Dr. Paul Helquist (Department of Chemistry & Biochemistry, University of Notre Dame) will tour Alaska as an ACS speaker in October of 2012. He will deliver a seminar at the University of Alaska Fairbanks on Tuesday, October 23, at 4:00 - 5:00 PM in room 201 of the Reichardt Building. The title and abstract for his seminar are:
Collaborative Multidisciplinary Development of New Therapeutic Agents
Abstract
In a joint set of ventures, the Wiest and Helquist laboratories at the University of Notre Dame, specializing in computational chemistry and drug synthesis, respectively, are supported by various funding mechanisms to reach out to investigators in other fields and at many institutions to form multi-disciplinary collaborative teams for the purpose of drug development.

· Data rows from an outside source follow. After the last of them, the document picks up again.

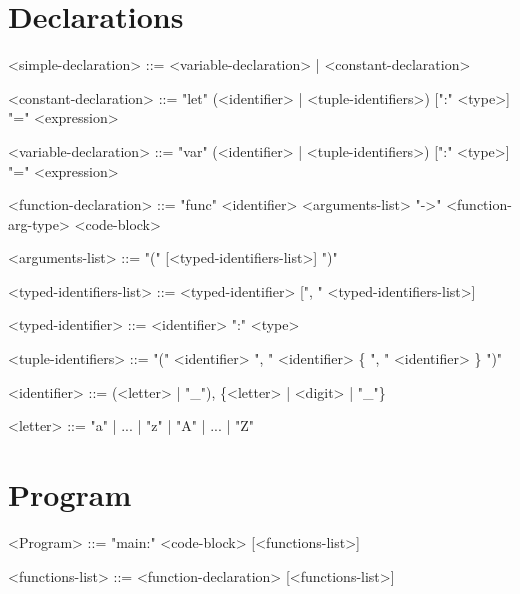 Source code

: \documentclass{article}
\begin{document}
\section{Declarations}
\begin{grammar}

<simple-declaration> ::= <variable-declaration> | <constant-declaration> 

<constant-declaration> ::= "let" (<identifier> | <tuple-identifiers>) [":" <type>] "=" <expression>

<variable-declaration> ::= "var" (<identifier> | <tuple-identifiers>) [":" <type>] "=" <expression>

<function-declaration> ::= "func" <identifier> <arguments-list> "->" <function-arg-type> <code-block>

<arguments-list> ::= "(" [<typed-identifiers-list>] ")"

<typed-identifiers-list> ::= <typed-identifier> [", " <typed-identifiers-list>]

<typed-identifier> ::= <identifier> ":" <type>

<tuple-identifiers> ::= "(" <identifier> ", " <identifier> \{ ", " <identifier> \} ")"

<identifier> ::= (<letter> | "_"), \{<letter> | <digit> | "_"\}

<letter> ::= "a" | ... | "z" | "A" | ... | "Z"
\end{grammar}

\section{Program}
\begin{grammar}

<Program> ::= "main:" <code-block> [<functions-list>]

<functions-list> ::= <function-declaration> [<functions-list>]

\end{grammar}
\end{document}
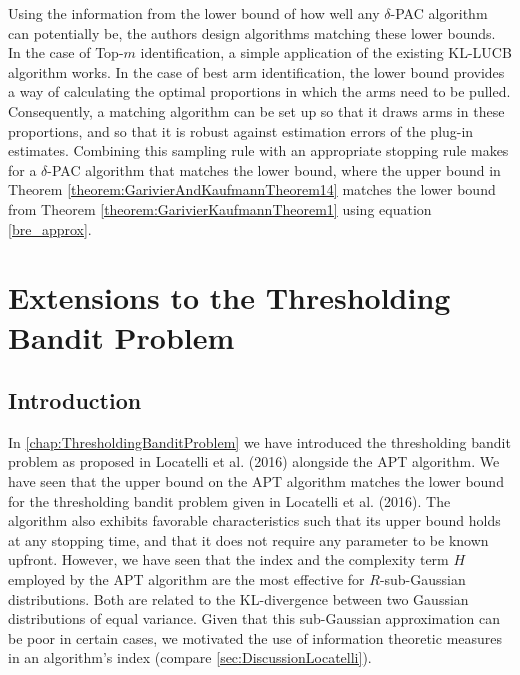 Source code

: \documentclass[12pt,]{article}
\begin{document}
Using the information from the lower bound of how well any
\(\delta\)-PAC algorithm can potentially be, the authors design
algorithms matching these lower bounds. In the case of Top-\(m\)
identification, a simple application of the existing KL-LUCB algorithm
works. In the case of best arm identification, the lower bound provides
a way of calculating the optimal proportions in which the arms need to
be pulled. Consequently, a matching algorithm can be set up so that it
draws arms in these proportions, and so that it is robust against
estimation errors of the plug-in estimates. Combining this sampling rule
with an appropriate stopping rule makes for a \(\delta\)-PAC algorithm
that matches the lower bound, where the upper bound in Theorem
\ref{theorem:GarivierAndKaufmannTheorem14} matches the lower bound from
Theorem \ref{theorem:GarivierKaufmannTheorem1} using equation
\eqref{bre_approx}.

\newpage

\section{\texorpdfstring{Extensions to the Thresholding Bandit Problem
\label{chap:Extensions}}{Extensions to the Thresholding Bandit Problem }}\label{extensions-to-the-thresholding-bandit-problem}

\subsection{\texorpdfstring{Introduction
\label{sec:ExtensionsIntroduction}}{Introduction }}\label{introduction-1}

In \autoref{chap:ThresholdingBanditProblem} we have introduced the
thresholding bandit problem as proposed in Locatelli et al. (2016)
alongside the APT algorithm. We have seen that the upper bound on the
APT algorithm matches the lower bound for the thresholding bandit
problem given in Locatelli et al. (2016). The algorithm also exhibits
favorable characteristics such that its upper bound holds at any
stopping time, and that it does not require any parameter to be known
upfront. However, we have seen that the index and the complexity term
\(H\) employed by the APT algorithm are the most effective for
\(R\)-sub-Gaussian distributions. Both are related to the KL-divergence
between two Gaussian distributions of equal variance. Given that this
sub-Gaussian approximation can be poor in certain cases, we motivated
the use of information theoretic measures in an algorithm's index
(compare \autoref{sec:DiscussionLocatelli}).
\end{document}

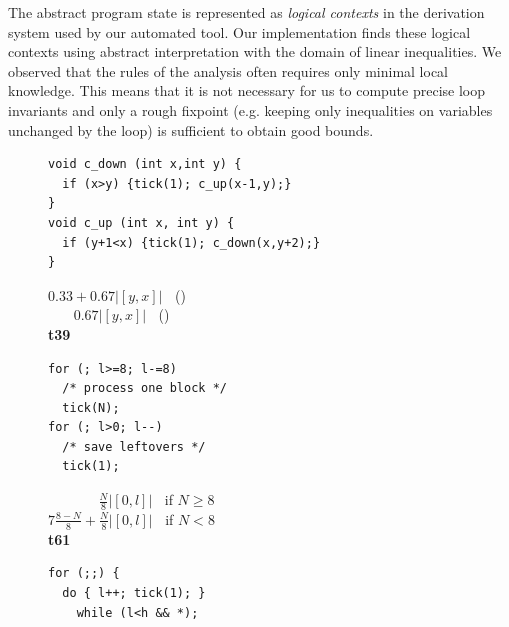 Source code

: \documentclass{sigplanconf}
\newcommand{\ifshort}[2]{\ifx\fullversion\undefined{#1}\else{#2}\fi}
\begin{document}
The abstract program state is represented as \emph{logical contexts} in the
derivation system used by our automated tool.
Our implementation finds these logical contexts using abstract
interpretation with the domain of linear inequalities.  We observed that
the rules of the analysis often requires only minimal local knowledge.
This means that it is not necessary for us to compute precise loop
invariants and only a rough fixpoint (e.g. keeping only inequalities on
variables unchanged by the loop) is sufficient to obtain good bounds.



\begin{figure}
  \centering
\ifshort{\vspace{-.3cm}
\hspace{-0.4cm}}{}
  \begin{minipage}[b]{7cm}
    \begin{center}
   \begin{lstlisting}[]
void c_down (int x,int y) {
  if (x>y) {tick(1); c_up(x-1,y);}
}
void c_up (int x, int y) {
  if (y+1<x) {tick(1); c_down(x,y+2);}
}
   \end{lstlisting}
\vspace{-2.7ex}
$0.33 + 0.67 |[y,x]|\;\;$ ()\\
$\;\;\;\;\;\;\,0.67 |[y,x]|\;\;$ ()
\\[.4\baselineskip]
      {\bf t39}
    \end{center}
  \end{minipage}
%
\hfill
%
  \begin{minipage}[b]{5cm}
    \begin{center}
   \begin{lstlisting}
for (; l>=8; l-=8)
  /* process one block */
  tick(N);
for (; l>0; l--)
  /* save leftovers */
  tick(1);
   \end{lstlisting}
\vspace{-2.8ex}
$\;\;\;\;\;\;\;\;\;\;\;\;\;\frac{N}{8} |[0,l]|\;\;$ if $N \geq 8$\\
$7\frac{8-N}{8} + \frac{N}{8}|[0,l]|\;\;$ if $N < 8$
\\[.4\baselineskip]
      {\bf t61}
    \end{center}
  \end{minipage}
%
\hfill
%
  \begin{minipage}[b]{5.5cm}
    \begin{center}
\begin{lstlisting}
for (;;) {
  do { l++; tick(1); }
    while (l<h && *);

\end{lstlisting}
\end{center}
\end{minipage}
\end{figure}
\end{document}
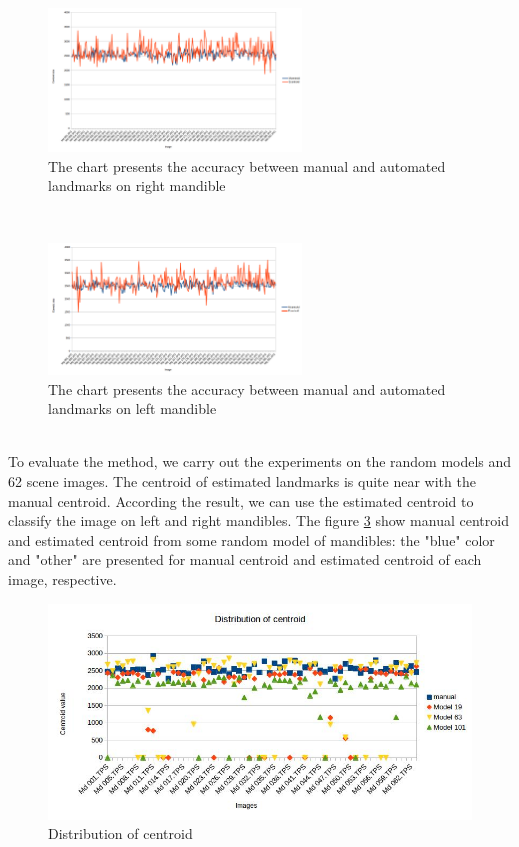 \begin{figure}[h]
\centering
\includegraphics[width=0.6\textwidth]{./images/MdChart}
\caption{The chart presents the accuracy between manual and automated landmarks on right mandible}
\label{figMdChart}
\end{figure}~\\
\begin{figure}[h]
\centering
\includegraphics[width=0.6\textwidth]{./images/MgChart}
\caption{The chart presents the accuracy between manual and automated landmarks on left mandible}
\label{figMgChart}
\end{figure}~\\
To evaluate the method, we carry out the experiments on the random models and 62 scene images. The centroid of estimated landmarks is quite near with the manual centroid. According the result, we can use the estimated centroid to classify the image on left and right mandibles. The figure \ref{figstatistic1} show manual centroid and estimated centroid from some random model of mandibles: the "blue" color and "other" are presented for manual centroid and estimated centroid of each image, respective.
\begin{figure}[h!]
	\centering
	\includegraphics[scale=0.6]{images/statistic1}
	\caption{Distribution of centroid}
	\label{figstatistic1}
\end{figure}\\
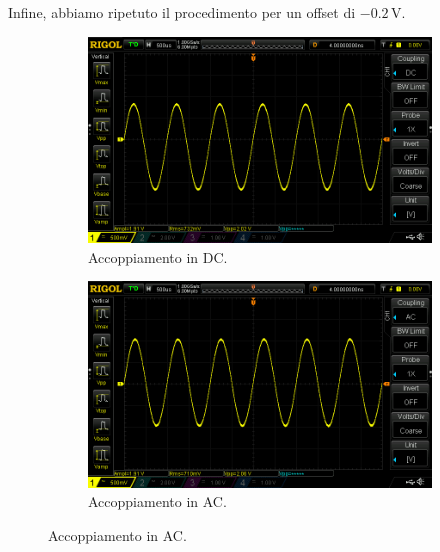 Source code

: \documentclass[a4paper]{article}
\begin{document}
				\newline
				Infine, abbiamo ripetuto il procedimento per un offset di $ - 0.2 \, \mathrm{V} $.
				\begin{figure}[h!]
					\centering
					\begin{subfigure}{0.4\textwidth}
						\centering
						\includegraphics[scale=0.2]{offsetNegativoDC}
						\caption{Accoppiamento in DC.}
					\end{subfigure}
					\begin{subfigure}{0.4\textwidth}
						\centering
						\includegraphics[scale=0.2]{offsetNegativoAC}
						\caption{Accoppiamento in AC.}
					\end{subfigure}
					\label{fig:offsetNegativo}
				\end{figure}
\end{document}

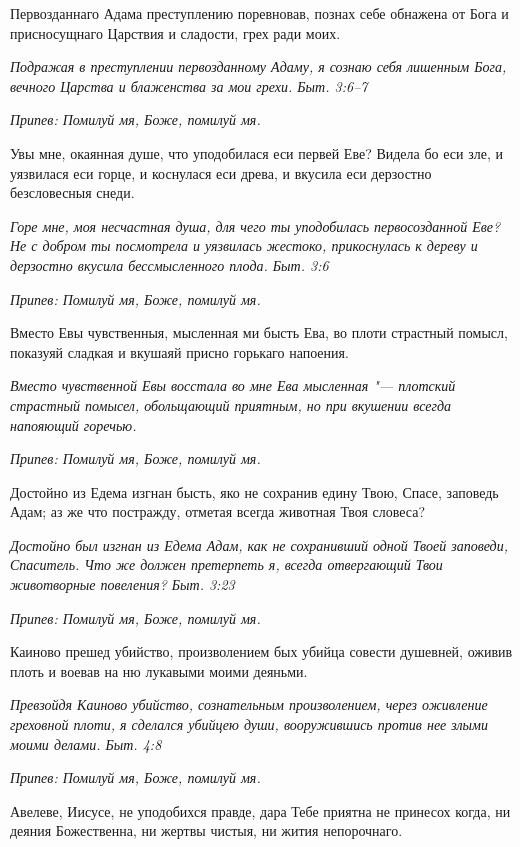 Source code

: Первозданнаго Адама преступлению поревновав, познах себе обнажена от Бога и присносущнаго Царствия и сладости, грех ради моих.


\itshape Подражая в преступлении первозданному Адаму, я сознаю себя лишенным Бога, вечного Царства и блаженства за мои грехи. Быт. 3:6–7\normalfont{}


\itshape Припев:\normalfont{} Помилуй мя, Боже, помилуй мя.


Увы мне, окаянная душе, что уподобилася еси первей Еве? Видела бо еси зле, и уязвилася еси горце, и коснулася еси древа, и вкусила еси дерзостно безсловесныя снеди.


\itshape Горе мне, моя несчастная душа, для чего ты уподобилась первосозданной Еве? Не с добром ты посмотрела и уязвилась жестоко, прикоснулась к дереву и дерзостно вкусила бессмысленного плода. Быт. 3:6\normalfont{}


\itshape Припев:\normalfont{} Помилуй мя, Боже, помилуй мя.


Вместо Евы чувственныя, мысленная ми бысть Ева, во плоти страстный помысл, показуяй сладкая и вкушаяй присно горькаго напоения.


\itshape Вместо чувственной Евы восстала во мне Ева мысленная "--- плотский страстный помысел, обольщающий приятным, но при вкушении всегда напояющий горечью.\normalfont{}


\itshape Припев:\normalfont{} Помилуй мя, Боже, помилуй мя.


Достойно из Едема изгнан бысть, яко не сохранив едину Твою, Спасе, заповедь Адам; аз же что постражду, отметая всегда животная Твоя словеса?


\itshape Достойно был изгнан из Едема Адам, как не сохранивший одной Твоей заповеди, Спаситель. Что же должен претерпеть я, всегда отвергающий Твои животворные повеления? Быт. 3:23\normalfont{}


\itshape Припев:\normalfont{} Помилуй мя, Боже, помилуй мя.


Каиново прешед убийство, произволением бых убийца совести душевней, оживив плоть и воевав на ню лукавыми моими деяньми.


\itshape Превзойдя Каиново убийство, сознательным произволением, через оживление греховной плоти, я сделался убийцею души, вооружившись против нее злыми моими делами. Быт. 4:8\normalfont{}


\itshape Припев:\normalfont{} Помилуй мя, Боже, помилуй мя.


Авелеве, Иисусе, не уподобихся правде, дара Тебе приятна не принесох когда, ни деяния Божественна, ни жертвы чистыя, ни жития непорочнаго.


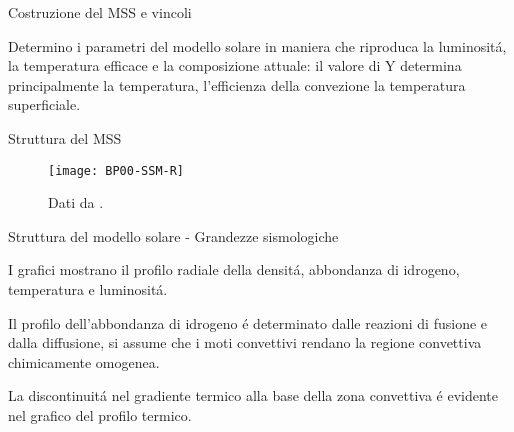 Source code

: \documentclass[10pt,xcolor={usenames},fleqn,mathserif,serif]{beamer}
\begin{document}
\begin{wordonframe}{Costruzione del MSS e vincoli}


Determino i parametri del modello solare in maniera che riproduca la luminosit\'a, la temperatura efficace e la composizione attuale: il valore di Y determina principalmente la temperatura, l'efficienza della convezione la temperatura superficiale.





\end{wordonframe}


\begin{frame}{Struttura del MSS}

\begin{figure}[!h]
\texttt{[image: BP00-SSM-R]}
\caption{Dati da \cite{BP2000}.}
\end{figure}

\end{frame}

\begin{wordonframe}{Struttura del modello solare - Grandezze sismologiche}

I grafici mostrano il profilo radiale della densit\'a, abbondanza di idrogeno, temperatura e luminosit\'a.

Il profilo dell'abbondanza di idrogeno \'e determinato dalle reazioni di fusione e dalla diffusione, si assume che i moti convettivi rendano la regione convettiva chimicamente omogenea.

La discontinuit\'a nel gradiente termico alla base della zona convettiva \'e evidente nel grafico del profilo termico.

\end{wordonframe}
\end{document}
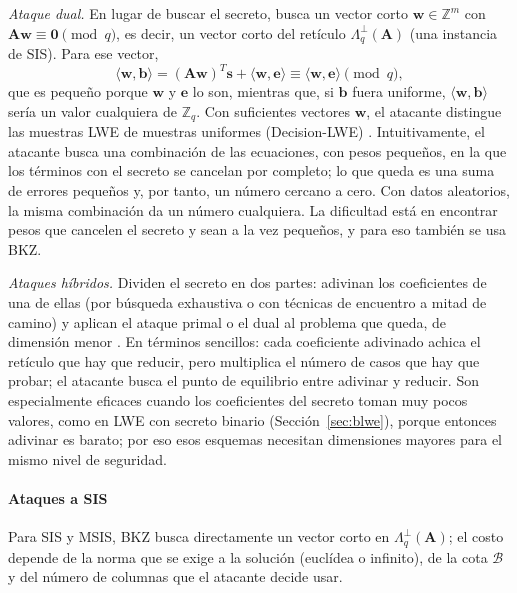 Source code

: \textit{Ataque dual.} En lugar de buscar el secreto, busca un vector corto $\mathbf{w} \in \mathbb{Z}^m$ con $\mathbf{A}\mathbf{w} \equiv \mathbf{0} \pmod q$, es decir, un vector corto del retículo $\Lambda_q^\perp(\mathbf{A})$ (una instancia de SIS). Para ese vector,
\begin{equation}
\langle \mathbf{w}, \mathbf{b} \rangle = (\mathbf{A}\mathbf{w})^T \mathbf{s} + \langle \mathbf{w}, \mathbf{e} \rangle \equiv \langle \mathbf{w}, \mathbf{e} \rangle \pmod q,
\end{equation}
que es pequeño porque $\mathbf{w}$ y $\mathbf{e}$ lo son, mientras que, si $\mathbf{b}$ fuera uniforme, $\langle \mathbf{w}, \mathbf{b} \rangle$ sería un valor cualquiera de $\mathbb{Z}_q$. Con suficientes vectores $\mathbf{w}$, el atacante distingue las muestras LWE de muestras uniformes (Decision-LWE) \cite{albrecht2015concrete}. Intuitivamente, el atacante busca una combinación de las ecuaciones, con pesos pequeños, en la que los términos con el secreto se cancelan por completo; lo que queda es una suma de errores pequeños y, por tanto, un número cercano a cero. Con datos aleatorios, la misma combinación da un número cualquiera. La dificultad está en encontrar pesos que cancelen el secreto y sean a la vez pequeños, y para eso también se usa BKZ.

\textit{Ataques híbridos.} Dividen el secreto en dos partes: adivinan los coeficientes de una de ellas (por búsqueda exhaustiva o con técnicas de encuentro a mitad de camino) y aplican el ataque primal o el dual al problema que queda, de dimensión menor \cite{latticeestimator}. En términos sencillos: cada coeficiente adivinado achica el retículo que hay que reducir, pero multiplica el número de casos que hay que probar; el atacante busca el punto de equilibrio entre adivinar y reducir. Son especialmente eficaces cuando los coeficientes del secreto toman muy pocos valores, como en LWE con secreto binario (Sección~\ref{sec:blwe}), porque entonces adivinar es barato; por eso esos esquemas necesitan dimensiones mayores para el mismo nivel de seguridad.

\paragraph{Ataques a SIS}
Para SIS y MSIS, BKZ busca directamente un vector corto en $\Lambda_q^\perp(\mathbf{A})$; el costo depende de la norma que se exige a la solución (euclídea o infinito), de la cota $\mathcal{B}$ y del número de columnas que el atacante decide usar.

Most often, the external collaborators are at medical schools or other biomedical institutions and have major strengths in biological or clinical studies but do not have the chemistry expertise required for drug development. These collaborators have often identified a potential therapeutic protein target from cellular studies, or they have conducted compound screenings to identify initial hits. The next logical steps in these investigations are the design of protein binders or hit optimization, requiring the computational and synthetic chemistry input of our laboratories. The resulting compounds are provided back to the external collaborators and other appropriate parties for more extensive biological studies. Over the past few years, these collaborative ties have been established with many investigators at Cornell University Weill College of Medicine, Tufts University Medical School, Columbia University College of Physicians and Surgeons, Washington University School of Medicine, University of Texas Southwestern Medical Center, Broad Institute, Dana-Farber Cancer Institute, Purdue University, State University of New York at Albany, Stockholm University, Royal Institute of Technology (Stockholm), and the Sahlgrenska Research Hospital of the University of Gothenburg, Sweden.
This presentation will place emphasis on the discovery and synthesis of target compounds as potential drugs for treating cancer and Niemann-Pick type C disease, one of several rare, inherited lysosomal storage disorders.